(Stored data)
----

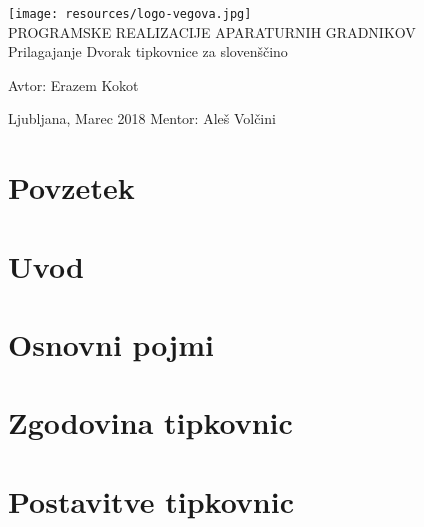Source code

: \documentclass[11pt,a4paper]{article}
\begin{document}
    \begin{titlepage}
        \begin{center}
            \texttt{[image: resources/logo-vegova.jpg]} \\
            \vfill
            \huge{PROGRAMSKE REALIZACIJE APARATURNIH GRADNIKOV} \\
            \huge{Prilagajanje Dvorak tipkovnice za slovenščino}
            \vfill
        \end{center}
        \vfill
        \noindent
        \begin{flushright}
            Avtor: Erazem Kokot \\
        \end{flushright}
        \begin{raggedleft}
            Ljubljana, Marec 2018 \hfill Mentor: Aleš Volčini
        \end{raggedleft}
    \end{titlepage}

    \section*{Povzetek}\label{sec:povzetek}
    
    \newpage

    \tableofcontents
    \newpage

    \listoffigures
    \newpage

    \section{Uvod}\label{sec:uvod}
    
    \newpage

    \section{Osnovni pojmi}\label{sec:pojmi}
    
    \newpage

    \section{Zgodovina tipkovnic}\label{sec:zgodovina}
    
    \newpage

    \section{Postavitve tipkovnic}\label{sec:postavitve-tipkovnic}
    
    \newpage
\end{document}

----

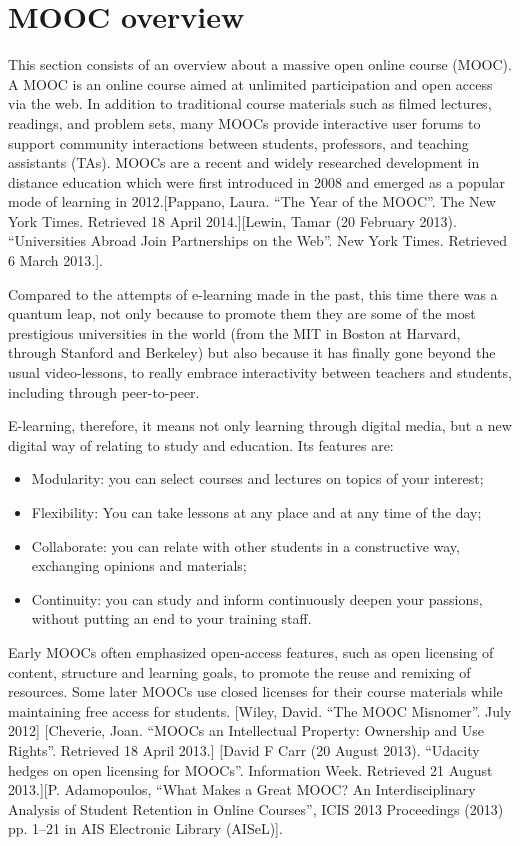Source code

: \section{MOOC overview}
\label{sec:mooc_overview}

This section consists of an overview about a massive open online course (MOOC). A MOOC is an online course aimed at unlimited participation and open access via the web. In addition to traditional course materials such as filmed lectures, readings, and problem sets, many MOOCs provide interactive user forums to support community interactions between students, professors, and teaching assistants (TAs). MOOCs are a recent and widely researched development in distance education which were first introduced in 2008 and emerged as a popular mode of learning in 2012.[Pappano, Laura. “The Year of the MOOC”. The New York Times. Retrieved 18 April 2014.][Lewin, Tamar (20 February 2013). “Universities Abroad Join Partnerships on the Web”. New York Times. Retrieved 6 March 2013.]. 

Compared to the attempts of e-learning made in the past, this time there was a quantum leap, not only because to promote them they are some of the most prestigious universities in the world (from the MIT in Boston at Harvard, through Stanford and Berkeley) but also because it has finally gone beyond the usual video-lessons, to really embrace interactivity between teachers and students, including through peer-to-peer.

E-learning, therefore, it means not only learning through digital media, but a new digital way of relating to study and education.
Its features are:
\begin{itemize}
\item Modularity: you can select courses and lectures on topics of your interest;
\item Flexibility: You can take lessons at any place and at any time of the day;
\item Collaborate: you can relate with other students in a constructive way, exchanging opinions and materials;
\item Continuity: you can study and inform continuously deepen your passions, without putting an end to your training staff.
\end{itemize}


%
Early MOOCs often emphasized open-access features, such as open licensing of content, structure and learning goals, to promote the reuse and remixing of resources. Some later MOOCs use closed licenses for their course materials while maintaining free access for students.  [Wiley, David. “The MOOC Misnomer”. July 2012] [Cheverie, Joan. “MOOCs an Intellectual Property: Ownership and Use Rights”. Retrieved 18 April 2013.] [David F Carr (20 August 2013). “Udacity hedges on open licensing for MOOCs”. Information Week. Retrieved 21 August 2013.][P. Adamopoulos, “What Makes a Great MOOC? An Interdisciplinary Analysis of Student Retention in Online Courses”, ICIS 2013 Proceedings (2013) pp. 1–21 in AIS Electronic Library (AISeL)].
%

----

Go through the records above and, whenever a line includes the word "your", copy it.

__SOLUTION BELOW__.
\item Modularity: you can select courses and lectures on topics of your interest;
\item Continuity: you can study and inform continuously deepen your passions, without putting an end to your training staff.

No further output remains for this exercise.